Hoy es el Día
del Libro. Hoy tenemos unos cuantos autores menos y, entre ellos, hoy nos falta
Gabriel García Márquez, ese contador de historias que, vaya usted a saber por
qué, de vez en cuando viene y se sienta en mi sofá. ¿Cómo lo hace para salir de
sus libros y leerme sus historias desde la silla de al lado? Es magia.
No sé por qué,
pero no leí Cien años de soledad en el
instituto. Nunca nadie me obligó a hacerlo. Tal vez fue porque en aquella
época yo era de “ciencias” y sólo leía por placer. ¡Y mucho!
Mi primer contacto
con la literatura de Gabriel García Márquez me llegó de las páginas de El amor en los tiempos del cólera, uno
de mis libros favoritos. Se convirtió en un imprescindible así, sin más, de
manera natural y desde las primeras líneas, como todos los libros de este
impresionante narrador que tiene el don de atrapar a los lectores
aún cuando las historias son densas y a uno le parece que no le van a
interesar.
Pero bueno, en
este caso ya sabemos cuál es el truco. Sería de mala educación cerrar el libro
y levantarse cuando es el propio autor el que te lo está leyendo… Y
de esta manera sucede que uno abre un relato sobre conflictos
políticos en Colombia, por poner un ejemplo, y oye, que sigues y sigues y sigues a pesar de estar
metiéndote entre pecho y espalda la historia de un secuestro. En un primer
momento a uno le parece que el tema va a ser difícil de tragar, pero no hay
nada como escuchar a alguien contar una historia con emoción y con un ritmo de
esos que te atrapan.
¿He dicho "escuchar"? Vaya. Gabriel García Márquez, siempre mágico.

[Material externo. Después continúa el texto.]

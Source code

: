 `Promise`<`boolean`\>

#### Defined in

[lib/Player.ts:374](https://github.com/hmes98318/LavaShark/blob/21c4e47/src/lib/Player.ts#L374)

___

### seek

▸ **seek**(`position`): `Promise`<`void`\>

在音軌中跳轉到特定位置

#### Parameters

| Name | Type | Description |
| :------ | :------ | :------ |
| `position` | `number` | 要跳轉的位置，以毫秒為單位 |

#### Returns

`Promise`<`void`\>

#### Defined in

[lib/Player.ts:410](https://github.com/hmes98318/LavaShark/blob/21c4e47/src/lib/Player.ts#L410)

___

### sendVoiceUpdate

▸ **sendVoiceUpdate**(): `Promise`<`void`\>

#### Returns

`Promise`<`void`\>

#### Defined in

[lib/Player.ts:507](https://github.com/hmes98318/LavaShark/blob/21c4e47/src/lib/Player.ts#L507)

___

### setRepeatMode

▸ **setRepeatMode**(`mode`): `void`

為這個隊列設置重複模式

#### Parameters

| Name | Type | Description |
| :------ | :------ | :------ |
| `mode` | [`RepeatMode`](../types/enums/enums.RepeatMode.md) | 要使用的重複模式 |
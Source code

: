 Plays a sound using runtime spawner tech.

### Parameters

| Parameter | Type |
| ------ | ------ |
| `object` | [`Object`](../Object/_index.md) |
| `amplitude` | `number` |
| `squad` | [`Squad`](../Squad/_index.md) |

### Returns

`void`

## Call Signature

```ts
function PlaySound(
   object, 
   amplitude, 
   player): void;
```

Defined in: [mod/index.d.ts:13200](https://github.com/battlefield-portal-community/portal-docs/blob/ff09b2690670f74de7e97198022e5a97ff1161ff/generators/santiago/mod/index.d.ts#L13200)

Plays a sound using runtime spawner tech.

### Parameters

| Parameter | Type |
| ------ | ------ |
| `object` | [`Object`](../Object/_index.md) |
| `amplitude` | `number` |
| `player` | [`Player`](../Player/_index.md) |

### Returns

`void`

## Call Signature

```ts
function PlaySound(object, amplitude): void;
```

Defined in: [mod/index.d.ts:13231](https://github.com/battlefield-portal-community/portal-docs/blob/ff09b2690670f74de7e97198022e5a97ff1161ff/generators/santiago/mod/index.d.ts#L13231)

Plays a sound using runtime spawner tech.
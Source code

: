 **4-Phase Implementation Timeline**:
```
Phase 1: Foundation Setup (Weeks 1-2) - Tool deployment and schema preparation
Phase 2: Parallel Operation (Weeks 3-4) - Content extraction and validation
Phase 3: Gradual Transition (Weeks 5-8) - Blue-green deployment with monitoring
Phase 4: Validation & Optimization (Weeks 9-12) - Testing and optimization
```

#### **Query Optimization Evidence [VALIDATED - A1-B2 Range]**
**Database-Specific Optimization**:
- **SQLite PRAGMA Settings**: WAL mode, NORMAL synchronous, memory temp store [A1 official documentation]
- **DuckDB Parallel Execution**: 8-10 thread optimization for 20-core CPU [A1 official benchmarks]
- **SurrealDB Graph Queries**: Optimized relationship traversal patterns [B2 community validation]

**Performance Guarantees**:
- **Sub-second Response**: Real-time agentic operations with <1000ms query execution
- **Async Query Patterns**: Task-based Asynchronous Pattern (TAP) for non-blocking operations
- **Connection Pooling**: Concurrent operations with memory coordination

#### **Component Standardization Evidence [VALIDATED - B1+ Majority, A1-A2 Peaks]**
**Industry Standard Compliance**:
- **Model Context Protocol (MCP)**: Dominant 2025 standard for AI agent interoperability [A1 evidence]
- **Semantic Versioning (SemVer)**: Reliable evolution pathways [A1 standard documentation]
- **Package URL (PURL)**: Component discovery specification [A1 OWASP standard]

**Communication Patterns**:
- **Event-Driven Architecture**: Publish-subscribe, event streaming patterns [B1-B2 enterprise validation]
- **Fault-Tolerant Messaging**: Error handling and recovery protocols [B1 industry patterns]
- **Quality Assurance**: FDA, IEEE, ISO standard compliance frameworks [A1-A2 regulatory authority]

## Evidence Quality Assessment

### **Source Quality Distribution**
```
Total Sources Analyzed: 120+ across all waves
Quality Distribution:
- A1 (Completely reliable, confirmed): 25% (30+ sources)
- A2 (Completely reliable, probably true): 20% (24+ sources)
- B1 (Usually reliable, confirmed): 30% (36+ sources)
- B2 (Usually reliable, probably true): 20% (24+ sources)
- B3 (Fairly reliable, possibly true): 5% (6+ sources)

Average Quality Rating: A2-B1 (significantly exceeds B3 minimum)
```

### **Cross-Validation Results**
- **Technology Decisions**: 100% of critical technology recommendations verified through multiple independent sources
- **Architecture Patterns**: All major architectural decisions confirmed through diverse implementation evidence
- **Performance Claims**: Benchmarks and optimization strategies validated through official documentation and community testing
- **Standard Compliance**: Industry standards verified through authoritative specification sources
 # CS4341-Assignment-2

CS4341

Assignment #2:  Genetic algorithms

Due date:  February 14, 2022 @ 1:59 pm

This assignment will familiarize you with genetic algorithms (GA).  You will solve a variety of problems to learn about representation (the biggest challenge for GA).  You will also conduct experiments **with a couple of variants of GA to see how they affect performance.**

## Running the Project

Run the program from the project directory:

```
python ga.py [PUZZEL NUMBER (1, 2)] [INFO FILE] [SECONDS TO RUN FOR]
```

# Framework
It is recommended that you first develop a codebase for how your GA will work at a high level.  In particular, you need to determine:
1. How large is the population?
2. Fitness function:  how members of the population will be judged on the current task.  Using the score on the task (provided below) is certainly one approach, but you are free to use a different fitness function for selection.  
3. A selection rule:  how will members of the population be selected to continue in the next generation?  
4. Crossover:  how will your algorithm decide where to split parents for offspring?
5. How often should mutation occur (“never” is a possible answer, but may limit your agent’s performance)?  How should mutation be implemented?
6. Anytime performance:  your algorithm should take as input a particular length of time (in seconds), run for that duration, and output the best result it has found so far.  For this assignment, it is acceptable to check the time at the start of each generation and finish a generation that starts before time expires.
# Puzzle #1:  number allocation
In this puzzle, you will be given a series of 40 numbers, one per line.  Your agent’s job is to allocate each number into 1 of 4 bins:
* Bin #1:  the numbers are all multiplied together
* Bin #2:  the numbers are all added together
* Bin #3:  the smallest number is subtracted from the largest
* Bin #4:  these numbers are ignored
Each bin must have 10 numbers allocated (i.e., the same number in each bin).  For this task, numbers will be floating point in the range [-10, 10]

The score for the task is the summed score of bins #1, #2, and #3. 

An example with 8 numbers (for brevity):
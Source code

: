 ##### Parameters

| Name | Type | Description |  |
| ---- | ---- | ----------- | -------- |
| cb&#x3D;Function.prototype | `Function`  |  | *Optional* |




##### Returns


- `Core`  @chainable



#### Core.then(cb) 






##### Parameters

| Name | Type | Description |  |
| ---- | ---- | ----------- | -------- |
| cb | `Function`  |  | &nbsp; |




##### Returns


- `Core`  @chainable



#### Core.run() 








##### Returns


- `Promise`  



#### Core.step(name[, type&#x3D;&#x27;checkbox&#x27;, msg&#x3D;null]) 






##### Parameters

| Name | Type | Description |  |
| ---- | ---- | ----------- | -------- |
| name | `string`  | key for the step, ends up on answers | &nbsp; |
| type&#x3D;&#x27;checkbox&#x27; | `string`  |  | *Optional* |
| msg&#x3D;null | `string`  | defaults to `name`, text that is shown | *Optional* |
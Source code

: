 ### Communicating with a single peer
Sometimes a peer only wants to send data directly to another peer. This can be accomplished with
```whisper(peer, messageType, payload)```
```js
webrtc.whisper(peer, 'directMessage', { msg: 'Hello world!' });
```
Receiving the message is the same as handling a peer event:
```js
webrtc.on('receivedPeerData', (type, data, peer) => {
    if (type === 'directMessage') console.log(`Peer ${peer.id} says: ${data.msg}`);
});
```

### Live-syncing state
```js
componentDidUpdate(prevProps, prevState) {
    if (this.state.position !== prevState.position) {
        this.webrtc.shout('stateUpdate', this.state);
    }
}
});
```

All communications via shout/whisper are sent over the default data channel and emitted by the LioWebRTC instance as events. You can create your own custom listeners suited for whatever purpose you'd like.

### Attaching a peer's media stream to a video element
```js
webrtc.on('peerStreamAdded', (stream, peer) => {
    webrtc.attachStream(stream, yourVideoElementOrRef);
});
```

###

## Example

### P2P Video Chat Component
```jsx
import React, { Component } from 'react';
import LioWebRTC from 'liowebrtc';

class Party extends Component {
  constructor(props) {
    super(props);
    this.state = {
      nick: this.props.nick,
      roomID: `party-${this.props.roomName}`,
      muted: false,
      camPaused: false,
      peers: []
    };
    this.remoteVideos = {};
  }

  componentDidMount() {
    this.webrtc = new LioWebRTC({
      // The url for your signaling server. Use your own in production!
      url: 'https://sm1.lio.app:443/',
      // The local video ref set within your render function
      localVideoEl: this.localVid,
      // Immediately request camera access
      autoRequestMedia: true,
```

Quería decir “leer”, ya
lo sabéis. O tal vez no, no lo sé. La verdad es que sigo sin averiguar si lo de
Gabriel García Márquez yo lo leo o lo escucho. Es un misterio.
Y a pesar de
tenerte aquí, sentado en mi sofá, hace mucho que te echo de menos, Gabo. Sigo
esperando la segunda parte de tu autobiografía. Llevo años en ascuas porque se
te olvidó contarme qué te contestó Mercedes a la “nota de juguete” que le
escribiste en el avión. El tiempo se me ha hecho eterno esperando que siguieses leyéndome tus milagros.
Ese cáncer que
te enseñó a vivir me dejó sin tus palabras. La enfermedad te hizo entregarte por completo a tu mundo, a ese lugar en el que “las cosas más maravillosas eran siempre
cotidianas”, y tu relato pendiente no viajó ya nunca más hasta mi casa. Te ganaron los
amigos y te perdimos los lectores. Ahora ya sólo me lees las historias que escribiste
hace años, pero me he quedado sin conocer el final de la tuya propia.
Ahora sólo me
queda confiar en que tu familia quiera compartir conmigo esas páginas inacabadas.
Te espero. Ahí
tienes mi sofá. No tardes en llegar.